Entries supplied ::

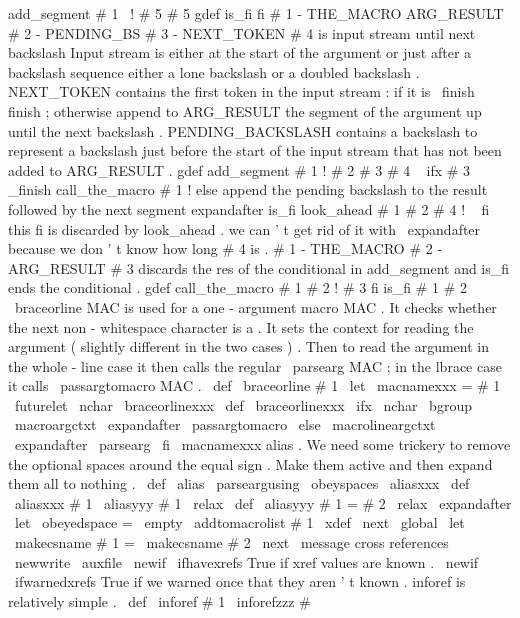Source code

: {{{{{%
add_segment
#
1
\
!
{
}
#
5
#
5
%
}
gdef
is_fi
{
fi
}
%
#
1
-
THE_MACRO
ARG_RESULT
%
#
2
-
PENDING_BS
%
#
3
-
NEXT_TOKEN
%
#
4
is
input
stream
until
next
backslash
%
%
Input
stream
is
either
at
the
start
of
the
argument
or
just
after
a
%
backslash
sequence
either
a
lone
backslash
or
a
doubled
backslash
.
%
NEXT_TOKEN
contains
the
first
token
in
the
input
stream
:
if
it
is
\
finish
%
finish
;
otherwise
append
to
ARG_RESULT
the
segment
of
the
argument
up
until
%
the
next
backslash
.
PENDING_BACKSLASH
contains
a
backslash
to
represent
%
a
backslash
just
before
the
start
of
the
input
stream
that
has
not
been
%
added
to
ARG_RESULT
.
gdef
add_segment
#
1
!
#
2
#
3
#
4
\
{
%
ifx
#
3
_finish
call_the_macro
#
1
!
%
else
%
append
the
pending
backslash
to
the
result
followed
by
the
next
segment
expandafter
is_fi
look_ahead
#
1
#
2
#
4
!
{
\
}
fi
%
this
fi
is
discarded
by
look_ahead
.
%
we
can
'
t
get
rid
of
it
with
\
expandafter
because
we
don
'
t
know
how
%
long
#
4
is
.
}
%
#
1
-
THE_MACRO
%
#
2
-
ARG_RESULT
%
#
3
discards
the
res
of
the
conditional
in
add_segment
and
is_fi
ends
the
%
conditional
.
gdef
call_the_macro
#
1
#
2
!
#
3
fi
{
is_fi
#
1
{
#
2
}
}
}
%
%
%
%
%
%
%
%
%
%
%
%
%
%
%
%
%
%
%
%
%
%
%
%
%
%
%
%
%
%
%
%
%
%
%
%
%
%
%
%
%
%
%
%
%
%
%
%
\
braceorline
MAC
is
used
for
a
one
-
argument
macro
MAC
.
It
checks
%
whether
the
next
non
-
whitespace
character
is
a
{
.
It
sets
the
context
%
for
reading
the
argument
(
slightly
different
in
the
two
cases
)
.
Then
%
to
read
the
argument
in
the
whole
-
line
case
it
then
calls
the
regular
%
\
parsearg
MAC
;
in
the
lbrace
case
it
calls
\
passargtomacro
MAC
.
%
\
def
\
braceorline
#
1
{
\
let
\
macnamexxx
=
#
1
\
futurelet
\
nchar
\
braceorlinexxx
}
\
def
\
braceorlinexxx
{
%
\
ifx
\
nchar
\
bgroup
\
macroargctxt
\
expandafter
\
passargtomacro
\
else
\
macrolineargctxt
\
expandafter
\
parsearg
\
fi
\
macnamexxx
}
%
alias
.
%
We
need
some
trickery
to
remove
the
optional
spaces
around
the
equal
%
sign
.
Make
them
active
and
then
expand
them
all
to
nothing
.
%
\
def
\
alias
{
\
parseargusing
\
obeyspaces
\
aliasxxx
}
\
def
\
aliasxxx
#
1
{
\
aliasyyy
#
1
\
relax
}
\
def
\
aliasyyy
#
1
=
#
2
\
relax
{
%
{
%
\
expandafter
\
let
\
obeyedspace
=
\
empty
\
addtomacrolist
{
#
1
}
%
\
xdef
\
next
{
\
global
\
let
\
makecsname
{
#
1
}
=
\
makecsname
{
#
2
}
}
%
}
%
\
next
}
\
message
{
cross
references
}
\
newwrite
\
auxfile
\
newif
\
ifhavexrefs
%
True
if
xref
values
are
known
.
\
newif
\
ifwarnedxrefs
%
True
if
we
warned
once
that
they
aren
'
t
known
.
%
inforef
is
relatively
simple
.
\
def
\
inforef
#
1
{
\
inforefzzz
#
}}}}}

To do :: Each entry above should be written out again exactly, without its pictures.

Written answer ::
Source code

: {{{{{%
add_segment
#
1
\
!
{
}
#
5
#
5
%
}
gdef
is_fi
{
fi
}
%
#
1
-
THE_MACRO
ARG_RESULT
%
#
2
-
PENDING_BS
%
#
3
-
NEXT_TOKEN
%
#
4
is
input
stream
until
next
backslash
%
%
Input
stream
is
either
at
the
start
of
the
argument
or
just
after
a
%
backslash
sequence
either
a
lone
backslash
or
a
doubled
backslash
.
%
NEXT_TOKEN
contains
the
first
token
in
the
input
stream
:
if
it
is
\
finish
%
finish
;
otherwise
append
to
ARG_RESULT
the
segment
of
the
argument
up
until
%
the
next
backslash
.
PENDING_BACKSLASH
contains
a
backslash
to
represent
%
a
backslash
just
before
the
start
of
the
input
stream
that
has
not
been
%
added
to
ARG_RESULT
.
gdef
add_segment
#
1
!
#
2
#
3
#
4
\
{
%
ifx
#
3
_finish
call_the_macro
#
1
!
%
else
%
append
the
pending
backslash
to
the
result
followed
by
the
next
segment
expandafter
is_fi
look_ahead
#
1
#
2
#
4
!
{
\
}
fi
%
this
fi
is
discarded
by
look_ahead
.
%
we
can
'
t
get
rid
of
it
with
\
expandafter
because
we
don
'
t
know
how
%
long
#
4
is
.
}
%
#
1
-
THE_MACRO
%
#
2
-
ARG_RESULT
%
#
3
discards
the
res
of
the
conditional
in
add_segment
and
is_fi
ends
the
%
conditional
.
gdef
call_the_macro
#
1
#
2
!
#
3
fi
{
is_fi
#
1
{
#
2
}
}
}
%
%
%
%
%
%
%
%
%
%
%
%
%
%
%
%
%
%
%
%
%
%
%
%
%
%
%
%
%
%
%
%
%
%
%
%
%
%
%
%
%
%
%
%
%
%
%
%
\
braceorline
MAC
is
used
for
a
one
-
argument
macro
MAC
.
It
checks
%
whether
the
next
non
-
whitespace
character
is
a
{
.
It
sets
the
context
%
for
reading
the
argument
(
slightly
different
in
the
two
cases
)
.
Then
%
to
read
the
argument
in
the
whole
-
line
case
it
then
calls
the
regular
%
\
parsearg
MAC
;
in
the
lbrace
case
it
calls
\
passargtomacro
MAC
.
%
\
def
\
braceorline
#
1
{
\
let
\
macnamexxx
=
#
1
\
futurelet
\
nchar
\
braceorlinexxx
}
\
def
\
braceorlinexxx
{
%
\
ifx
\
nchar
\
bgroup
\
macroargctxt
\
expandafter
\
passargtomacro
\
else
\
macrolineargctxt
\
expandafter
\
parsearg
\
fi
\
macnamexxx
}
%
alias
.
%
We
need
some
trickery
to
remove
the
optional
spaces
around
the
equal
%
sign
.
Make
them
active
and
then
expand
them
all
to
nothing
.
%
\
def
\
alias
{
\
parseargusing
\
obeyspaces
\
aliasxxx
}
\
def
\
aliasxxx
#
1
{
\
aliasyyy
#
1
\
relax
}
\
def
\
aliasyyy
#
1
=
#
2
\
relax
{
%
{
%
\
expandafter
\
let
\
obeyedspace
=
\
empty
\
addtomacrolist
{
#
1
}
%
\
xdef
\
next
{
\
global
\
let
\
makecsname
{
#
1
}
=
\
makecsname
{
#
2
}
}
%
}
%
\
next
}
\
message
{
cross
references
}
\
newwrite
\
auxfile
\
newif
\
ifhavexrefs
%
True
if
xref
values
are
known
.
\
newif
\
ifwarnedxrefs
%
True
if
we
warned
once
that
they
aren
'
t
known
.
%
inforef
is
relatively
simple
.
\
def
\
inforef
#
1
{
\
inforefzzz
#
}}}}}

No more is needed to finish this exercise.